We already knew Mongoose was faster if we didn't hydrate results (using
query.lean()
), but we heavily underestimated how much faster. A simple benchmark where we fetch a 36kb document (containing subdocuments), then serialise it to json (30 iterations in each case):Granted, it's a big document, but over 20ms on an application server is a massive performance price to pay. This CPU spend was also validated using tracing — it all happens in the Mongoose layer, the database call is the same.

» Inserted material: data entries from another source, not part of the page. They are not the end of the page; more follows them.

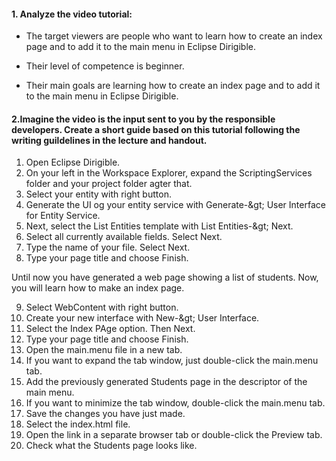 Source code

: #### 1. Analyze the video tutorial:
- The target viewers are people who want to learn how to create an index page and to add it to the main menu in Eclipse Dirigible.

- Their level of competence is beginner.

- Their main goals are learning how to create an index page and to add it to the main menu in Eclipse Dirigible.

#### 2.Imagine the video is the input sent to you by the responsible developers. Create a short guide based on this tutorial following the writing guildelines in the lecture and handout.

1. Open Eclipse Dirigible.
2. On your left in the Workspace Explorer, expand the ScriptingServices folder and your project folder agter that.
3. Select your entity with right button.
4. Generate the UI og your entity service with Generate-\&gt; User Interface for Entity Service.
5. Next, select the List Entities template with List Entities-\&gt; Next.
6. Select all currently available fields. Select Next.
7. Type the name of your file. Select Next.
8. Type your page title and choose Finish.

Until now you have generated a web page showing a list of students. Now, you will learn how to make an index page.

9. Select WebContent with right button.
10. Create your new interface with New-\&gt; User Interface.
11. Select the Index PAge option. Then Next.
12. Type your page title and choose Finish.
13. Open the main.menu file in a new tab.
14. If you want to expand the tab window, just double-click the main.menu tab. 
15. Add the previously generated Students page in the descriptor of the main menu.
16. If you want to minimize the tab window, double-click the main.menu tab.
17. Save the changes you have just made. 
18. Select the index.html file.
19. Open the link in a separate browser tab or double-click the Preview tab.
20. Check what the Students page looks like.

<!--- Excellent for the first task. 
The second task: What I miss here is a title. There are a couple of spelling mistakes "agter", UI og your entity. 
Next, select the List Entities template - no need to use Next here. The numbered steps are enough. 
"Until now you have generated a web page" this looks great here. You are telling the user what should be the result from his or her work.
You did a great job doing the tasks. Reread again the sample style guide and revise your texts following the statements there. -->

We're relying hard on hydrated documents because we have some nice transformation logic and quite a lot of methods that require hydrated documents. Though, not really. Really what we need are lean documents with a thin layer of logic on top — something we thought Mongoose provided. There's some good news: there's a way out for us. Using lean +
mongoose-lean-methods
got us some of the way there (no noticeable performance impact), but it's a big undertaking.Finally, the question, an invitation for discussion: where is the majority of this time spent? It's completely blocking so it's nothing IO-related. Would there be a way for us to limit this expensive computation? Is it really necessary? Even thinking of all the goodies Mongoose offers and having a skim of
document.js
, I just can't think of where 20ms might be spent.Ideally what we have is all of the simple stuff Mongoose offers: transformations, methods, virtuals etc, which are all very cheap, and ignore whatever turns out to be so expensive.